Sling Some Serious Pixels with Improved 3D Paint and Sculpting

Mudbox developers must be putting in long nights to be able to deliver two major Mudbox updates in less than 18 months. After an accelerated development cycle, Mudbox 2010 began shipping in the fall of 2009. Mudbox 2011 has been available since late spring this year. But don’t let the fact that the software is on a development fast-track scare you: Autodesk is not cutting any corners. This major release ships with an overhauled 3D painting system, a streamlined sculpting workflow and the much-anticipated vector displacement.
The 3D paint system in Mudbox 2011 is vastly improved. For starters, there are several brand-new tools, including additional layer blending modes, a new incandescence texture channel, a Maya-like color chooser, improved Photoshop interoperability, and what I think is most important, 2D painting. Mudbox is a robust, professional 3D paint system that just got a whole lot better.

The newest paint tools are actually image adjustment tools rather then true paint brushes. Blur, Dodge, Burn and Contrast, for example, adjust texture properties much like their counterparts in Photoshop, while Hue, Shift and Invert adjust color properties. I noticed an immediate boost in my productivity using these new tools. Now my textures can be adjusted in real-time right inside Mudbox under the whatever lighting and rendering environment I choose.

Mudbox’s paint layers have four new blending modes: Multiply, Add, Screen and Overlay. Having these new blending modes provides users with precise control over how layers interact and the ability to experiment with how layers are eventually composited.

In addition to standard texture channels like diffuse, specular, gloss, and bump Mudbox 2011 features a new incandescence channel that controls the brightness of a color, independent of scene lighting.

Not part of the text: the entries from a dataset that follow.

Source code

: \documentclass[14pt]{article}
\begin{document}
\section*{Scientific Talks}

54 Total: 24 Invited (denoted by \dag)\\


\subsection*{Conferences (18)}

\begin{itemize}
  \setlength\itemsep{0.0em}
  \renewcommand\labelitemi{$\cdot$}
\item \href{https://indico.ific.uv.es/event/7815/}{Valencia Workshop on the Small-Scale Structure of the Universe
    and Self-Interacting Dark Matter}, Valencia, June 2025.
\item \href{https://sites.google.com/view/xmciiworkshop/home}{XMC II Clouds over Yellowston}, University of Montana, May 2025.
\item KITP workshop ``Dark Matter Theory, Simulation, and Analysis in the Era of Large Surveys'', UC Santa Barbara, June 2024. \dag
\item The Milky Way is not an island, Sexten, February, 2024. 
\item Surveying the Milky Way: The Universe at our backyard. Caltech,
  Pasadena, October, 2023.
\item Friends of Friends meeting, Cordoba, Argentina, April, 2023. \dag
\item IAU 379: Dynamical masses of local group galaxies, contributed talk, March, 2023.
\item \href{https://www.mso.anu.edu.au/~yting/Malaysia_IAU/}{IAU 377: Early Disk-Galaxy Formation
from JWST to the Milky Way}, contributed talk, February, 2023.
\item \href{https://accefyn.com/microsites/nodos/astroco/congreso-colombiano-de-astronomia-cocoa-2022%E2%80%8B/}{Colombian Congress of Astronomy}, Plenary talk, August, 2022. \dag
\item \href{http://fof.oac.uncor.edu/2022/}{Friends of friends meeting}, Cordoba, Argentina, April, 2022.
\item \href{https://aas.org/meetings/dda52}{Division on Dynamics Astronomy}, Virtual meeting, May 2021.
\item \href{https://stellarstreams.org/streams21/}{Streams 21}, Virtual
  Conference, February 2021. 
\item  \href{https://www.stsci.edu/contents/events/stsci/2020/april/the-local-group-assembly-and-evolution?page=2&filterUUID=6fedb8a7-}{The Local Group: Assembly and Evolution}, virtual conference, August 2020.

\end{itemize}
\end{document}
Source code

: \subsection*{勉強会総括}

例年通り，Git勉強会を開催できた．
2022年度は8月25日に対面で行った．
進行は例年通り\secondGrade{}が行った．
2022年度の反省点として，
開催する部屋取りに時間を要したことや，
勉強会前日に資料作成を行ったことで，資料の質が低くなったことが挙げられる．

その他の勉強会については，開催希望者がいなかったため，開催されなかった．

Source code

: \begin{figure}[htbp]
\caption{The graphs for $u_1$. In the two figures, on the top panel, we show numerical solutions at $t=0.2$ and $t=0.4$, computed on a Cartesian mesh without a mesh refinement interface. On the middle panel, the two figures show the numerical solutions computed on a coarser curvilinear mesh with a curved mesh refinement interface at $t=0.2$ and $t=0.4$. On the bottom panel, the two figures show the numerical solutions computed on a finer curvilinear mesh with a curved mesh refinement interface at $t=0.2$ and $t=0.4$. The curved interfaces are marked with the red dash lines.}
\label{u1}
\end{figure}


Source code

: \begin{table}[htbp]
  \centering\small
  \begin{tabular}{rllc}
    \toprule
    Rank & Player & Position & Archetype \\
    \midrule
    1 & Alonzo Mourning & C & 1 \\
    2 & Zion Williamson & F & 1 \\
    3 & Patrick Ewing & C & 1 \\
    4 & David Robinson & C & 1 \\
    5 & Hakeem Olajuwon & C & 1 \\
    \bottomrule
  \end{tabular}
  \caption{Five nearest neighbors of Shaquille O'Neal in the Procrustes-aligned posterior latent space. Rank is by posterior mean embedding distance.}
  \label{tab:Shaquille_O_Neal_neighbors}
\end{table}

Mudbox also ships with a new Maya-like color chooser that is a huge improvement over the system color picker we were forced to use in previous versions.

If you use Mudbox with Photoshop, as I do, you’ll appreciate the fact that you can now export and re-import multiple Mudbox paint layers as Photoshop layers. In other words, Mudbox paint layers can be exported as layers in a Photoshop document, edited in Photoshop, and then re-imported back into Mudbox with all layers in place in the correct stacking order.

Why 2D Paint Matters

Though 3D painting is great for precise placement of textures, sometimes 2D painting is preferable for swifter work. Mudbox 2011 debuts the new “Flatten to UV Space” command, which unfolds any model to 2D space using the model’s UV coordinates. Once you have a flattened model, you can apply any of the paint tools on top of it. When finished, you can then un-flatten the model and resume 3D painting or sculpting.

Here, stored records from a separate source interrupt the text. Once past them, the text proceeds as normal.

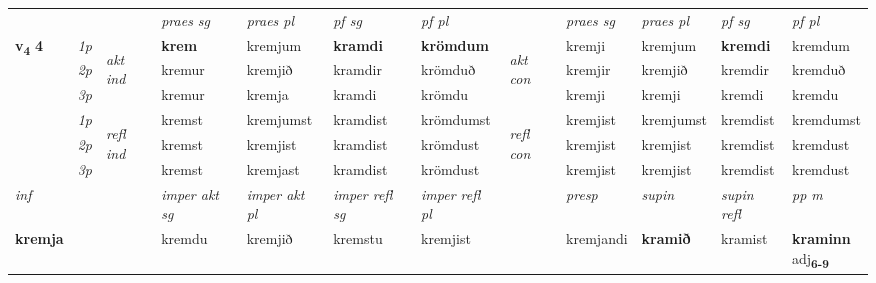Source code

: \begin{longtable}[l]{X>{\footnotesize\itshape}llXXXXlXXXX}
 & &   & \textit{praes sg}  & \textit{praes pl}    & \textit{ pf sg} & \textit{pf pl} & & \textit{praes sg}  & \textit{praes pl}    & \textit{pf sg} & \textit{pf pl }  \\ \cmidrule{4-7} \cmidrule{9-12}
 \multirow{2}{*}{{{\textbf{v{\textsubscript{4}}} \Large{\textbf{4}}}}}  & 1p & \multirow{3}{*}{\begin{turn}{90}\textit{akt ind}\end{turn}} & \textbf{krem} & kremjum & \textbf{kramdi} & \textbf{krömdum} & \multirow{3}{*}{\begin{turn}{90}\textit{akt con}\end{turn}} &kremji & kremjum & \textbf{kremdi} & kremdum\\*
 & 2p &  &  kremur  & kremjið & kramdir & krömduð & & kremjir & kremjið & kremdir & kremduð \\*
 & 3p &  & kremur & kremja & kramdi & krömdu & & kremji & kremji& kremdi & kremdu \\*
\cmidrule{4-7} \cmidrule{9-12}
 & 1p & \multirow{3}{*}{\begin{turn}{90}\textit{refl ind}\end{turn}}  & kremst & kremjumst & kramdist & krömdumst & \multirow{3}{*}{\begin{turn}{90}\textit{refl con}\end{turn}}  &kremjist & kremjumst & kremdist & kremdumst \\*
 & 2p &  & kremst & kremjist & kramdist & krömdust & &kremjist & kremjist & kremdist & kremdust \\*
 & 3p  & & kremst & kremjast & kramdist & krömdust & & kremjist & kremjist& kremdist & kremdust \\*
\cmidrule{4-7} \cmidrule{9-12}

   {\textit{inf}} & &  & \textit{imper akt sg} & \textit{imper akt pl} & \textit{imper refl sg} & \textit{imper refl pl} && \textit{presp} & \textit{supin} & \textit{supin refl} & \textit{pp m} \\*
  {\textbf{kremja}} & && kremdu  & kremjið & kremstu & kremjist && kremjandi &  \textbf{kramið} & kramist & \specialcell{\textbf{kraminn} \\ adj\textbf{\textsubscript{6-9}}} \\*


\end{longtable}
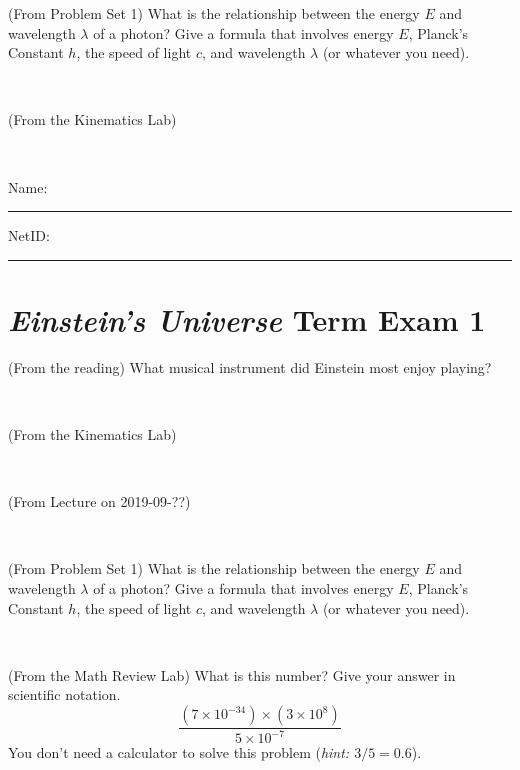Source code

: \documentclass[12pt, letterpaper]{article}
\begin{document}
\begin{problem} (From Problem Set 1)
What is the relationship between the energy $E$ and wavelength
$\lambda$ of a photon? Give a formula that involves energy $E$,
Planck's Constant $h$, the speed of light $c$, and wavelength
$\lambda$ (or whatever you need).
\end{problem}

\vfill ~

\begin{problem} (From the Kinematics Lab)

\end{problem}


\vfill ~


\cleardoublepage



\noindent
Name: \rule[-1ex]{0.60\textwidth}{0.1pt}
NetID: \rule[-1ex]{0.20\textwidth}{0.1pt}

\section*{\textsl{Einstein's Universe} Term Exam 1}
\setcounter{problem}{1}


\begin{problem} (From the reading)
What musical instrument did Einstein most enjoy playing?
\end{problem}


\vfill ~

\begin{problem} (From the Kinematics Lab)

\end{problem}


\vfill ~

\begin{problem} (From Lecture on 2019-09-??)
\end{problem}


\vfill ~

\begin{problem} (From Problem Set 1)
What is the relationship between the energy $E$ and wavelength
$\lambda$ of a photon? Give a formula that involves energy $E$,
Planck's Constant $h$, the speed of light $c$, and wavelength
$\lambda$ (or whatever you need).
\end{problem}

\vfill ~


\clearpage


\begin{problem} (From the Math Review Lab)
What is this number? Give your answer in scientific notation.
$$
\frac{(7\times10^{-34})\times(3\times10^8)}{5\times10^{-7}}
$$
You don't need a calculator to solve this problem (\textit{hint: $3/5=0.6$}).
\end{problem}
\end{document}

Mudbox users have been asking for posing models for some time, and Mudbox 2011 introduces two new methods for posing or deforming models by placing joints and adjusting weights and pivots. Be warned, however: The posing tools are somewhat counterintuitive and definitely take some getting used to. But if you also work with Maya or 3ds Max, as many of you likely do, you can now import your Max or Maya models rigged with weighted skeletons into Mudbox via FBX and use the skeletons to pose the model. In my experience, this second method works best.

Sling Some Vectors

Mudbox 2011 can now extract vector displacement maps (VDM) from sculpted data. VDMs are a welcomed improvement over raycast displacement maps, which are limited to up and down displacements along the normal. VDMs can displace in any direction, faithfully capturing sculpted details such as deep folds, undercuts and overhangs. While the process of extracting VDMs is straightforward, applying VDM’s outside of Mudbox still requires a third-party mental ray plug-in.

Still, VDMs are great for repetitive work. One of the more useful tricks is to use VDMs within Mudbox as stamps or stencils to quickly sculpt out complex shapes like ears and noses, repetitive shapes such as folds, or to tweak any of your existing sculpt tools. In my opinion, Mudbox 2011 is a must-have upgrade for its vector displacement tools alone.

You might install this new version of Mudbox and think there are no obvious sculpting improvements. The software still has a nice-and-easy learning curve that appeals to artists and you can continue to sculpt the way you’re used to working. You’ll spot the performance enhancements, however, when you see how the sculpting tools work with other features to streamline your workflow. In this release, for example, you can better manage scenes with multiple objects and mirror and flip your sculpted details via Sculpt Layer options (as well as via Mirroring).

Last but not least, Mudbox 2011 benefits greatly from updated format and OS support. Autodesk brough FBX support to Mudbox in the previous version and your workflow from one app to the next will get a boost from Autodesk’s updated FBX 2011 standard. The added boost you get from 64-bit support on the Mac OS X and Windows 7 platforms makes a huge difference, too.